State of TIMIT dataset in Pylearn2

Feb 09, 2014

An unfinished business

This is a small post just to let you know the current state of the TIMIT dataset in Pylearn2. You can find the source code here.

I’m mostly done working on the initialization, thanks to Laurent Dinh’s code.

The dataset is able to load all relevant files, but only the acoustic samples are used. For now I won’t bother including phones/phonemes and auxiliary speaker information, as I have already plenty to manage with the acoustic samples already.

The biggest problem I’m facing is the lack of support for variable-length sequences in Pylearn2. The library is mostly built around the assumption that your data will be a matrix of training examples (with examples being stored in the matrix’s rows) and a matrix of training targets.
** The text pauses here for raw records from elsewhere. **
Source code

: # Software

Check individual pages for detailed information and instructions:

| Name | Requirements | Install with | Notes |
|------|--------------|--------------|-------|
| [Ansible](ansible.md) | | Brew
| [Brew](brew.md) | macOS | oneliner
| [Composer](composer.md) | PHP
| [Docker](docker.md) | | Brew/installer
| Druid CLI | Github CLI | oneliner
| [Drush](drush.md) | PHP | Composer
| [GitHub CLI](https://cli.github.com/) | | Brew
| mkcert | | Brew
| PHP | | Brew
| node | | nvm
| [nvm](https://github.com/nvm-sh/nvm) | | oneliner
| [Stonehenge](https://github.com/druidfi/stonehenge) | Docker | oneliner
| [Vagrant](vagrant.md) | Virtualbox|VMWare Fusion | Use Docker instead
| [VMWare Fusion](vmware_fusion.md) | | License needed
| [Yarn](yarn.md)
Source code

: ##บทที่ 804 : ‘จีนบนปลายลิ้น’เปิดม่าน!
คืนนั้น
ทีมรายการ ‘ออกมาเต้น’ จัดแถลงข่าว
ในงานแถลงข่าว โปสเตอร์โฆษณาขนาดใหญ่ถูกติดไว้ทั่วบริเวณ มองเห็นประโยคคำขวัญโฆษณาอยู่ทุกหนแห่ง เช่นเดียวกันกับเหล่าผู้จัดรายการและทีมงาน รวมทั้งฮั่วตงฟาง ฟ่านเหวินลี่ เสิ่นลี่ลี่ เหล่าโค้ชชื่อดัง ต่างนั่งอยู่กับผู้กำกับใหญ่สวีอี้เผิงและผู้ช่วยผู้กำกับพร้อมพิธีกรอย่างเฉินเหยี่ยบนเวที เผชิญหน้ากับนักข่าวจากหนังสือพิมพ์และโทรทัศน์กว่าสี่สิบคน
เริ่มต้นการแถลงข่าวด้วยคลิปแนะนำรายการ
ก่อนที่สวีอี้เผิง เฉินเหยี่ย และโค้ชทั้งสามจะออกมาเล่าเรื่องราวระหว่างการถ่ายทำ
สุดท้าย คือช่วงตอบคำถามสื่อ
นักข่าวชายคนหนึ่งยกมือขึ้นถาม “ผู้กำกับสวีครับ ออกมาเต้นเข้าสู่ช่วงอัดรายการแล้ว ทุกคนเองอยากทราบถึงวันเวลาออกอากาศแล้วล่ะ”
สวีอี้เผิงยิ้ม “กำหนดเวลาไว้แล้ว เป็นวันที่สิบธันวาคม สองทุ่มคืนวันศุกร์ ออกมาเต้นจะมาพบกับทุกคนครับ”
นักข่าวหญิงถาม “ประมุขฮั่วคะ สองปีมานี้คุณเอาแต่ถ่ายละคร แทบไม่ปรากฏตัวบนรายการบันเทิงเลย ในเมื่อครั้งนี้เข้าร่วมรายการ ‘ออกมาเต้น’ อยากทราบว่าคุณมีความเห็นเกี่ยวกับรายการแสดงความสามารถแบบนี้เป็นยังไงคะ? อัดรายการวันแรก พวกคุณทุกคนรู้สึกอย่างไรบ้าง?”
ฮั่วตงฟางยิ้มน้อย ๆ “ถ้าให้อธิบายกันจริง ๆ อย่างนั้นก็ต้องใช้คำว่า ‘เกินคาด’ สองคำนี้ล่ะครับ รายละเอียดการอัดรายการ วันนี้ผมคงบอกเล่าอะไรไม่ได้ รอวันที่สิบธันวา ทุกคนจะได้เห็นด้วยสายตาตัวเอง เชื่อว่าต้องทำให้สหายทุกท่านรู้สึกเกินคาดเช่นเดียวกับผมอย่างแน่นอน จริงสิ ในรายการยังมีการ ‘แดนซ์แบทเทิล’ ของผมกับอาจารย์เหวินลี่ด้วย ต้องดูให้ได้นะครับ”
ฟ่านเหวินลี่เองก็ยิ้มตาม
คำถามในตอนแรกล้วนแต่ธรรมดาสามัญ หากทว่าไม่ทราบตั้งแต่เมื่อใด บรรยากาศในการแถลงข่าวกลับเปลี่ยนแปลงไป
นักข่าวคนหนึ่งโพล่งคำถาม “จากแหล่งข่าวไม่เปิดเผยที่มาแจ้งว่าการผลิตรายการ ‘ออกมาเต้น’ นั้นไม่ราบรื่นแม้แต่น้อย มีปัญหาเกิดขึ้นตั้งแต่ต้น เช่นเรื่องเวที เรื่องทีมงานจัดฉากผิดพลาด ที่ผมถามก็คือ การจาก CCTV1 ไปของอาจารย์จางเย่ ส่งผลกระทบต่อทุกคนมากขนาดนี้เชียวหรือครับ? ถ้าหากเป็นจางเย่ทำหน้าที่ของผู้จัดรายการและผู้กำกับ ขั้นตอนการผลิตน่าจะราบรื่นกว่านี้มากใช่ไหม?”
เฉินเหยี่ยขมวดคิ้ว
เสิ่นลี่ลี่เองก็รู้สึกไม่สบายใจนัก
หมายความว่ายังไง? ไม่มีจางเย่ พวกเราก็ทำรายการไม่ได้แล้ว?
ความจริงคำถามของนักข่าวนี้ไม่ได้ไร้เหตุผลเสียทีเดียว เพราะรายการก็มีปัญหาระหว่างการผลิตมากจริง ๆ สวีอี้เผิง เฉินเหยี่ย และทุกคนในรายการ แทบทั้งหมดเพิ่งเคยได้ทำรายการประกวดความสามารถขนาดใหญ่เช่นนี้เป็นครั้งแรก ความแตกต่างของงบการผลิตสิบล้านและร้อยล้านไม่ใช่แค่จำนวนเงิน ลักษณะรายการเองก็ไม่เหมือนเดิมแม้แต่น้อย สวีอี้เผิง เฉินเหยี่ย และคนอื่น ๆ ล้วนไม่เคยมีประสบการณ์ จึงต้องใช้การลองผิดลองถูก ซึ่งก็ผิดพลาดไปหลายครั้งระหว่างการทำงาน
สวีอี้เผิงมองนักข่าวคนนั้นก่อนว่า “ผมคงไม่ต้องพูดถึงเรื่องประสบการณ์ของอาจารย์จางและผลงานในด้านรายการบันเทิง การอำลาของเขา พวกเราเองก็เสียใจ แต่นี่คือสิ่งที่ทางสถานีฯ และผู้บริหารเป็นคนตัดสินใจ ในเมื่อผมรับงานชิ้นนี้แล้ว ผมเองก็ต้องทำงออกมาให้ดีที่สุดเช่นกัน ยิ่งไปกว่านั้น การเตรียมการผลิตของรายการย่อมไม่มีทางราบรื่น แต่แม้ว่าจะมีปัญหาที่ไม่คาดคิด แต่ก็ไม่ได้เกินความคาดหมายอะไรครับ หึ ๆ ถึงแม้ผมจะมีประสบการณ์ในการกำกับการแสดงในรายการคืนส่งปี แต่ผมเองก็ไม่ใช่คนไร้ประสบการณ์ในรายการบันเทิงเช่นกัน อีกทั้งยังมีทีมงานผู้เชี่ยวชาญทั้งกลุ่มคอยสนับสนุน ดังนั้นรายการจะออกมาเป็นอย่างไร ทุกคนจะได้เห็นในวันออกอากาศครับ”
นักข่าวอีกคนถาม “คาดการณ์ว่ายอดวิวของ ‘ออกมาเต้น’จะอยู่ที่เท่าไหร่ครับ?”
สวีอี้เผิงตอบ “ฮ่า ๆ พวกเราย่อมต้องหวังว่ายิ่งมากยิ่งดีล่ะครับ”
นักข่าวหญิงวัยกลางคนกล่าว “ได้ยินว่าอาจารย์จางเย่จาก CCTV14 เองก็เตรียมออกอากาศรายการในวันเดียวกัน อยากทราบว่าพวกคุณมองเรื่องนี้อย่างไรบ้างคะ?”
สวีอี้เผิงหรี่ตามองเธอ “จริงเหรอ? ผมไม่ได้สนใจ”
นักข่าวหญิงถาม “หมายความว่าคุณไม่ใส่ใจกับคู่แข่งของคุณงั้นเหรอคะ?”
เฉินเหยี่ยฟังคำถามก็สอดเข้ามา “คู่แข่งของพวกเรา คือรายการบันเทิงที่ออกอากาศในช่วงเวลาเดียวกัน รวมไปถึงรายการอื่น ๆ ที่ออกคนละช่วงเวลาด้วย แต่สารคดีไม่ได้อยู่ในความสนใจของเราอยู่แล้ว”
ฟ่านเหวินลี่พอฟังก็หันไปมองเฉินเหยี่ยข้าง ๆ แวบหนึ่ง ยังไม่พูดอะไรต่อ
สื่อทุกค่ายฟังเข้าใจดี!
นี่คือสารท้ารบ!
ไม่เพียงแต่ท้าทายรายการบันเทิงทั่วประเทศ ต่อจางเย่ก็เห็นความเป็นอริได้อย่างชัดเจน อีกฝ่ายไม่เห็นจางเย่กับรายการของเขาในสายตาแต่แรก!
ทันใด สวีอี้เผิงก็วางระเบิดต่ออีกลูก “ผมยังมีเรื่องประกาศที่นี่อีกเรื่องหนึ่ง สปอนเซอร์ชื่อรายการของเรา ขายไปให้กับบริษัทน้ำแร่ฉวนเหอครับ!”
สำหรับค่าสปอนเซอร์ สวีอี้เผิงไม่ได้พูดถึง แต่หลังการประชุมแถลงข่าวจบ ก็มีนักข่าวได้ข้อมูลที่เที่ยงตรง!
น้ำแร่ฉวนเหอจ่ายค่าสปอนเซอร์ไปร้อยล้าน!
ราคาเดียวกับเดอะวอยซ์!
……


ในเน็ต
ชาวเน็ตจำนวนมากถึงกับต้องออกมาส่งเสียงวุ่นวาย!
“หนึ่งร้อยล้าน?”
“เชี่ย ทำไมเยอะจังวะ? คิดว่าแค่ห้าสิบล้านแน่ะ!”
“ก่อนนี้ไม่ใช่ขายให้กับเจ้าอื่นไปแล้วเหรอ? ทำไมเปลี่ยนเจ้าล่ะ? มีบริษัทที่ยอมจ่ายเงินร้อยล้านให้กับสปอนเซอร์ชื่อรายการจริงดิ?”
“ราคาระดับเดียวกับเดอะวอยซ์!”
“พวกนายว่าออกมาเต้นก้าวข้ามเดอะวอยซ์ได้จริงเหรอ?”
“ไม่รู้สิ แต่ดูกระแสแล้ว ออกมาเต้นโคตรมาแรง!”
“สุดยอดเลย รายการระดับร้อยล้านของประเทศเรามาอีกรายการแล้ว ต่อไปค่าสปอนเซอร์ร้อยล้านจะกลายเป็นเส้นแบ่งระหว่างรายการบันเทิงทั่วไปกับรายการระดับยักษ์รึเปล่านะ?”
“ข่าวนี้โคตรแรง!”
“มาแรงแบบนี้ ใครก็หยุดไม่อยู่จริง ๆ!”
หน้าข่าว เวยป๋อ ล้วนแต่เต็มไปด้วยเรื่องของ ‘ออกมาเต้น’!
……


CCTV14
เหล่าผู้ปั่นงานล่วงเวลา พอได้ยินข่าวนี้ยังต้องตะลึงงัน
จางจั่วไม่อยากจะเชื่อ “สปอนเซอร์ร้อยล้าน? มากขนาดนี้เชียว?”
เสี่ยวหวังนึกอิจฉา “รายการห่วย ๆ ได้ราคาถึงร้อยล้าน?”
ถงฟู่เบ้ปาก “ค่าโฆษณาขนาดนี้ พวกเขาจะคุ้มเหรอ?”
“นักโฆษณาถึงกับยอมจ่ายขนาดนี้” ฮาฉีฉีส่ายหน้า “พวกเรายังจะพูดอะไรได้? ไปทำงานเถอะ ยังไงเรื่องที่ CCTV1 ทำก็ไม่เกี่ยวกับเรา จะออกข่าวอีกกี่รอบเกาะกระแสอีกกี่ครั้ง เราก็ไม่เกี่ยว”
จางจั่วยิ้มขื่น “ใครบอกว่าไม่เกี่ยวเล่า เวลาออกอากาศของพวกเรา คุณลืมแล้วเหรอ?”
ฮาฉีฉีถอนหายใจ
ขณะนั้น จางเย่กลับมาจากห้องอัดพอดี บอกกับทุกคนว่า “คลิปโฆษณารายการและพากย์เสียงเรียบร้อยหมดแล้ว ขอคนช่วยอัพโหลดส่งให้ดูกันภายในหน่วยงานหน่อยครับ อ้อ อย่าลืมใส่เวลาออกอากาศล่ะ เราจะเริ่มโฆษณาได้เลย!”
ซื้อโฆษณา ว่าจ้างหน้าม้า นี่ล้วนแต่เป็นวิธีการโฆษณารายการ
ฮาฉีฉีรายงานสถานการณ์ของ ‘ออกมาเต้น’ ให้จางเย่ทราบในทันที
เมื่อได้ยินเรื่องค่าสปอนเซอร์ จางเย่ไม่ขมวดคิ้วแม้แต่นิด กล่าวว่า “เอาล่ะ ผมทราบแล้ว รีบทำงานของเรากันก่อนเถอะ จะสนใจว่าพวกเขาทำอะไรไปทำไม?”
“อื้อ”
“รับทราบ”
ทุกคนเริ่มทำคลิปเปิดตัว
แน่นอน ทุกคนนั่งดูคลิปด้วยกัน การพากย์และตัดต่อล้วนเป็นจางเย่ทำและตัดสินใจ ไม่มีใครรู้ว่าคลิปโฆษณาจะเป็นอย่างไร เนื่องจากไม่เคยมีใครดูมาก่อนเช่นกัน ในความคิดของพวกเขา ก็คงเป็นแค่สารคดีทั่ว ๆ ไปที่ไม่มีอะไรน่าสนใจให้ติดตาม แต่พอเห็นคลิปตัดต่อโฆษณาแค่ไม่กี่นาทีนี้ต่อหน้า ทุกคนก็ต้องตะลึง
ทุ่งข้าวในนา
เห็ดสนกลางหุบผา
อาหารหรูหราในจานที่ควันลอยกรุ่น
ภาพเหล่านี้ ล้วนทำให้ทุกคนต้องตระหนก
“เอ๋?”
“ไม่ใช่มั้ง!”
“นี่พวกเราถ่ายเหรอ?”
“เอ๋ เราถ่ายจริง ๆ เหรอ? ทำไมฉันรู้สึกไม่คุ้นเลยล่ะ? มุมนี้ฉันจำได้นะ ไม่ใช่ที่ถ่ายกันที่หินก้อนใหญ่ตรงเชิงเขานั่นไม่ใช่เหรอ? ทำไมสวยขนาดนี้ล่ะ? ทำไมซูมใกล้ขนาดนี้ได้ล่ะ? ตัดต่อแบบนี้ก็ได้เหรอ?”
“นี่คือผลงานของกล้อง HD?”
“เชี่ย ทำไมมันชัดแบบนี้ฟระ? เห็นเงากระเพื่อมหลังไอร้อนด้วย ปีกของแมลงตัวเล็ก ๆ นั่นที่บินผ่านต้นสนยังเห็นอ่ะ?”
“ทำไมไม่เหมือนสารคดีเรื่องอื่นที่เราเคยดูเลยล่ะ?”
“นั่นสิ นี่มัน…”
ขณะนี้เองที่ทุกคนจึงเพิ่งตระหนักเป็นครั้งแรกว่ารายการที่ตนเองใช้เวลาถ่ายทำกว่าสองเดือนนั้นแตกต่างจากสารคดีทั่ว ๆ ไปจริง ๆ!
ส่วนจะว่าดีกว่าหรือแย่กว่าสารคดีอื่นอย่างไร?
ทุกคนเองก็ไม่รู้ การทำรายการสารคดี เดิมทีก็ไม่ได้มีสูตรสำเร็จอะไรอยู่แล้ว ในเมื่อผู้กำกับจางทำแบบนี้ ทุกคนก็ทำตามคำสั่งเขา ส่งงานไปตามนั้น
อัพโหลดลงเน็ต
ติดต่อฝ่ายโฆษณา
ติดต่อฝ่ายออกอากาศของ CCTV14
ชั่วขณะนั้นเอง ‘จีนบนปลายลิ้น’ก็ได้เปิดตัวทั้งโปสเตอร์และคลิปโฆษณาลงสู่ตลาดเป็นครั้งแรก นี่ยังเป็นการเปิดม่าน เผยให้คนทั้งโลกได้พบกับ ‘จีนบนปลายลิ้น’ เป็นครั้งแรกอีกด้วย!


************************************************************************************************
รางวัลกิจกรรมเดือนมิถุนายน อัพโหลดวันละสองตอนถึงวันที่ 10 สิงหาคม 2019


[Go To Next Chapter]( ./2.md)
One way to circumvent that is to transform the dataset into a matrix of training examples each containing a sequence of k frames and a matrix of training targets each containing the next frame after its corresponding sequence. The problem is it causes lots of duplication in memory.

Another solution would be to keep the dataset as an array of variable-length sequences and maintain a visiting order list of tuples containing the index of a sequence and the index of the starting frame in the sequence. This is where I’m currently headed. One problem with this solution is that no iterator built in Pylearn2 is suited to working with the visiting order list. I’ll have to write one on my own, which might take some time, as I’m not fully fluent with the whole data specs framework used in Pylearn2.

Conclusion: if you’re waiting for me to finish the TIMIT dataset implementation in Pylearn2, this might take some time; you’d be better off working directly in Theano with Laurent’s TIMIT class for now.